WORK TO COMPLETE —
Return the following from the records below: each line, word for word, starting with the line that contains "참조변수[] <- 인덱스: 첫원소" and going on through the line that contains "array of array: 배열", with nothing outside that range.

SUPPLIED DATA —
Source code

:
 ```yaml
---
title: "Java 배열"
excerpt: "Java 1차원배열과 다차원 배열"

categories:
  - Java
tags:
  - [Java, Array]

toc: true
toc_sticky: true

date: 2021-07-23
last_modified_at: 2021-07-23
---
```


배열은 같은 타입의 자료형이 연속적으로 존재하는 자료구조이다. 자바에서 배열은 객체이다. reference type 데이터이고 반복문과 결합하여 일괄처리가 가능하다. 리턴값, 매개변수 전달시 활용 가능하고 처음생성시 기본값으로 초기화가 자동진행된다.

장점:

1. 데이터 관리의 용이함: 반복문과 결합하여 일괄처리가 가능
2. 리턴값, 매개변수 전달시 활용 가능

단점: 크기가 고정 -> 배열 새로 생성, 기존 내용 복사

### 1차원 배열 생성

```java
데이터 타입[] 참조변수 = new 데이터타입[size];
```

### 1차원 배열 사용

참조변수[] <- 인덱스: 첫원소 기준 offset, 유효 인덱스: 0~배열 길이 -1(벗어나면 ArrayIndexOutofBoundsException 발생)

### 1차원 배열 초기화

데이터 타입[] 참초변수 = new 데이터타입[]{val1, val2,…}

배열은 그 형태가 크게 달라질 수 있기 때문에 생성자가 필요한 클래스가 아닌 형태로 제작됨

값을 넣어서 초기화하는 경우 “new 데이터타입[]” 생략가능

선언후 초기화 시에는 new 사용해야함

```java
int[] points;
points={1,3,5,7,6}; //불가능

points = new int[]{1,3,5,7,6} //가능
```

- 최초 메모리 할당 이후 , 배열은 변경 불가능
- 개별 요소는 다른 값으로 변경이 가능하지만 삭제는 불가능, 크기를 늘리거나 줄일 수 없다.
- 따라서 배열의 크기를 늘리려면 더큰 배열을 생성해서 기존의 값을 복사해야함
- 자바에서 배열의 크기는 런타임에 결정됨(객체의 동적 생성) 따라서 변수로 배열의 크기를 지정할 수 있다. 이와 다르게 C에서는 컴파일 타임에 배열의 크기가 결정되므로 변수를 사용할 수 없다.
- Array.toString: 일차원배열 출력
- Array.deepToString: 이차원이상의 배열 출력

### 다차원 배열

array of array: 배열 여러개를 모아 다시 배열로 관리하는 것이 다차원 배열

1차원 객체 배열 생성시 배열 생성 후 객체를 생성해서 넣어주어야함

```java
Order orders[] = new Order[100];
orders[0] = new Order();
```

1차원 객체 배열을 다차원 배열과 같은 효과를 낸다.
...
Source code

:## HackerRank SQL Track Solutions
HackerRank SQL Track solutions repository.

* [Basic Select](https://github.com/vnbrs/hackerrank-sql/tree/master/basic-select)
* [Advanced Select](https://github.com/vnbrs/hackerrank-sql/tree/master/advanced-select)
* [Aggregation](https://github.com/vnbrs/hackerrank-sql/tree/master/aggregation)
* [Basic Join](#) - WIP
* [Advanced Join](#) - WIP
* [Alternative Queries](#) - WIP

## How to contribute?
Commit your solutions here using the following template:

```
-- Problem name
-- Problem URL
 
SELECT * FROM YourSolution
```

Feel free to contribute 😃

EXPECTED ANSWER —
참조변수[] <- 인덱스: 첫원소 기준 offset, 유효 인덱스: 0~배열 길이 -1(벗어나면 ArrayIndexOutofBoundsException 발생)

### 1차원 배열 초기화

데이터 타입[] 참초변수 = new 데이터타입[]{val1, val2,…}

배열은 그 형태가 크게 달라질 수 있기 때문에 생성자가 필요한 클래스가 아닌 형태로 제작됨

값을 넣어서 초기화하는 경우 “new 데이터타입[]” 생략가능

선언후 초기화 시에는 new 사용해야함

```java
int[] points;
points={1,3,5,7,6}; //불가능

points = new int[]{1,3,5,7,6} //가능
```

- 최초 메모리 할당 이후 , 배열은 변경 불가능
- 개별 요소는 다른 값으로 변경이 가능하지만 삭제는 불가능, 크기를 늘리거나 줄일 수 없다.
- 따라서 배열의 크기를 늘리려면 더큰 배열을 생성해서 기존의 값을 복사해야함
- 자바에서 배열의 크기는 런타임에 결정됨(객체의 동적 생성) 따라서 변수로 배열의 크기를 지정할 수 있다. 이와 다르게 C에서는 컴파일 타임에 배열의 크기가 결정되므로 변수를 사용할 수 없다.
- Array.toString: 일차원배열 출력
- Array.deepToString: 이차원이상의 배열 출력

### 다차원 배열

array of array: 배열 여러개를 모아 다시 배열로 관리하는 것이 다차원 배열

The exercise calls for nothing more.